The matching rule inconsistency with Hazel is so frustrating. I’m trying to build out a system where Hazel matches particular bank account statements by the account number in a scanned PDF, but Hazel just randomly fails to match the number.
I’ve copy/pasted the number out of the PDF, and I’ve copy/pasted the number out of hazel’s window that shows you what Hazel can see. Both have the exact same number, but Hazel refuses to match on it.
I’ve had the same problem and never found a solution. Hazel will be able to read an account number in one statement and fail to do it in another, from the same bank.
My “solution” is to download statements on my iPad Pro to specific iCloud folders and let the folder determine where Hazel files the document.
Frankly, I do not think the root cause is Hazel.
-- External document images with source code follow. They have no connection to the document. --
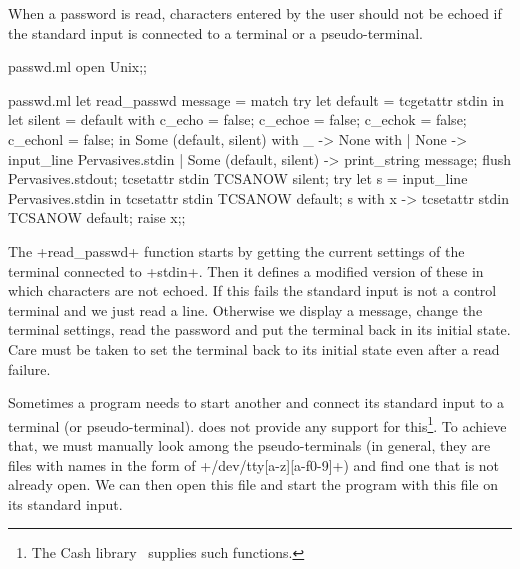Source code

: \begin{example}
When a password is read, characters entered by the user should not be
echoed if the standard input is connected to a terminal or a
pseudo-terminal.
%
\begin{codefile}{passwd.ml}
open Unix;;
\end{codefile}
%
\begin{listingcodefile}{passwd.ml}
let read_passwd message = 
  match
    try 
      let default = tcgetattr stdin in
      let silent = 
        { default with 
          c_echo = false; 
          c_echoe = false; 
          c_echok = false; 
          c_echonl = false; 
        } in
      Some (default, silent) 
    with _ -> None
  with 
  | None -> input_line Pervasives.stdin
  | Some (default, silent) -> 
      print_string message; 
      flush Pervasives.stdout;
      tcsetattr stdin TCSANOW silent;
      try 
        let s = input_line Pervasives.stdin in 
        tcsetattr stdin TCSANOW default; s
      with x -> 
        tcsetattr stdin TCSANOW default; raise x;;
\end{listingcodefile}
% 
The \ml+read_passwd+ function starts by getting the current settings
of the terminal connected to \ml+stdin+. Then it defines a modified
version of these in which characters are not echoed. If this fails the
standard input is not a control terminal and we just read a
line. Otherwise we display a message, change the terminal settings, read the
password and put the terminal back in its initial state. Care must be
taken to set the terminal back to its initial state even after a read
failure.
\end{example}
% 
Sometimes a program needs to start another and connect its standard input
to a terminal (or pseudo-terminal). {\ocaml} does not provide any
support for this\footnote {The Cash library~\cite {Cash} supplies
  such functions.}. To achieve that, we must manually look among the
pseudo-terminals (in general, they are files with names in the form of
\ml+/dev/tty[a-z][a-f0-9]+) and find one that is not already open. We
can then open this file and start the program with this file on its
standard input.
It is from my experience how the OCR Text layer in the PDF (which i assume you are using) is not consistent, or changing, or the pattern you specified is incorrect.
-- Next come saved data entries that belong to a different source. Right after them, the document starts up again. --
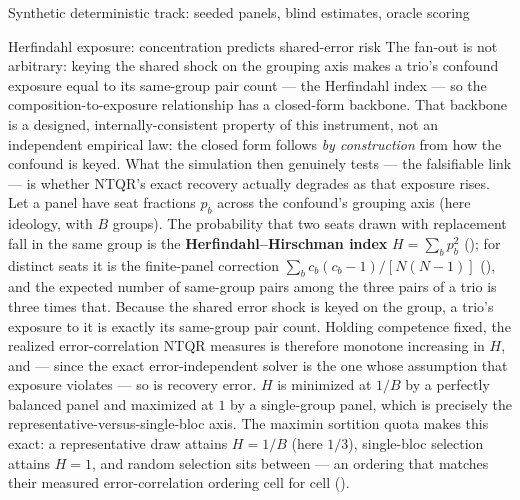 \documentclass[
  ignorenonframetext,
]{beamer}
\begin{document}
\begin{frame}{Synthetic deterministic track:
seeded panels, blind estimates, oracle scoring}
\begin{block}{Herfindahl exposure: concentration predicts shared-error
risk}
\protect{}\label{herfindahl-exposure-concentration-predicts-shared-error-risk}
The fan-out is not arbitrary: keying the shared shock on the grouping
axis makes a trio's confound exposure equal to its same-group pair count
--- the Herfindahl index --- so the composition-to-exposure relationship
has a closed-form backbone. That backbone is a designed,
internally-consistent property of this instrument, not an independent
empirical law: the closed form follows \emph{by construction} from how
the confound is keyed. What the simulation then genuinely tests --- the
falsifiable link --- is whether NTQR's exact recovery actually degrades
as that exposure rises. Let a panel have seat fractions \(p_b\) across
the confound's grouping axis (here ideology, with \(B\) groups). The
probability that two seats drawn with replacement fall in the same group
is the \textbf{Herfindahl--Hirschman index} \(H = \sum_b p_b^2\)
(); for distinct seats it is the
finite-panel correction \(\sum_b c_b(c_b-1)/[N(N-1)]\)
(), and the expected
number of same-group pairs among the three pairs of a trio is three
times that. Because the shared error shock is keyed on the group, a
trio's exposure to it is exactly its same-group pair count. Holding
competence fixed, the realized error-correlation NTQR measures is
therefore monotone increasing in \(H\), and --- since the exact
error-independent solver is the one whose assumption that exposure
violates --- so is recovery error. \(H\) is minimized at \(1/B\) by a
perfectly balanced panel and maximized at \(1\) by a single-group panel,
which is precisely the representative-versus-single-bloc axis. The
maximin sortition quota makes this exact: a representative draw attains
\(H = 1/B\) (here \(1/3\)), single-bloc selection attains \(H = 1\), and
random selection sits between --- an ordering that matches their
measured error-correlation ordering cell for cell
().


\end{block}
\end{frame}
\end{document}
I have found the Hazel forum very helpful in sorting these things out.
I have found good results with Hazel and have found nothing better.
So, in here let’s say my bank account number is a bunch of 5s. I know that’s right because I copied it straight out of the PDF statement that I scanned and OCR’d with my ScanSnap. Older statements have dashes, newer ones do not. When that doesn’t match, if you click on that red X you can get to the text that Hazel can see:
So, I copy everything out of there and paste into BBEdit, find my account number, copy it from BBEdit back into Hazel, and it still doesn’t recognize the number. Not sure what else I could do.
Your structure looks good. Does contain match work any better than contain? Supposedly it can fix situations where something is wrong with Spotlight indexing, because Hazel does its own slower crawl of the document.
There are two solutions. You can OCR again to a better standard or instead of just using “contents contain”" - use “contents contain match”. Hazel seems a little more reliable on contents contain match.
Yep. Just use “contents contain match”. Then Hazel will scan the actual file contents rather than just using the Spotlight data. It’s slower but far more accurate, and since it’s working in the background if it takes a little longer it doesn’t matter.
I’ve switched over to “contains match” and you are all correct, works much much better. For some reason I guess I thought that what “contains match” does is what “contains” did the entire time. Didn’t realize it was relying on Spotlight.
Readdressing this, the just released Hazel version 6 has this feature under Core changes:
“Contents contain” should now be more reliable. While it still uses Spotlight, if it fails, it will fall back to using the same mechanism that “Contents contain match” does.
Also of interest, Hazel now appears to have built-in OCR on the fly for text matching.
Be aware it’s technically OCR (as characters are recognized), not traditional OCR which actually creates a proper text layer or generates a document of the text. This is mentioned in the release notes.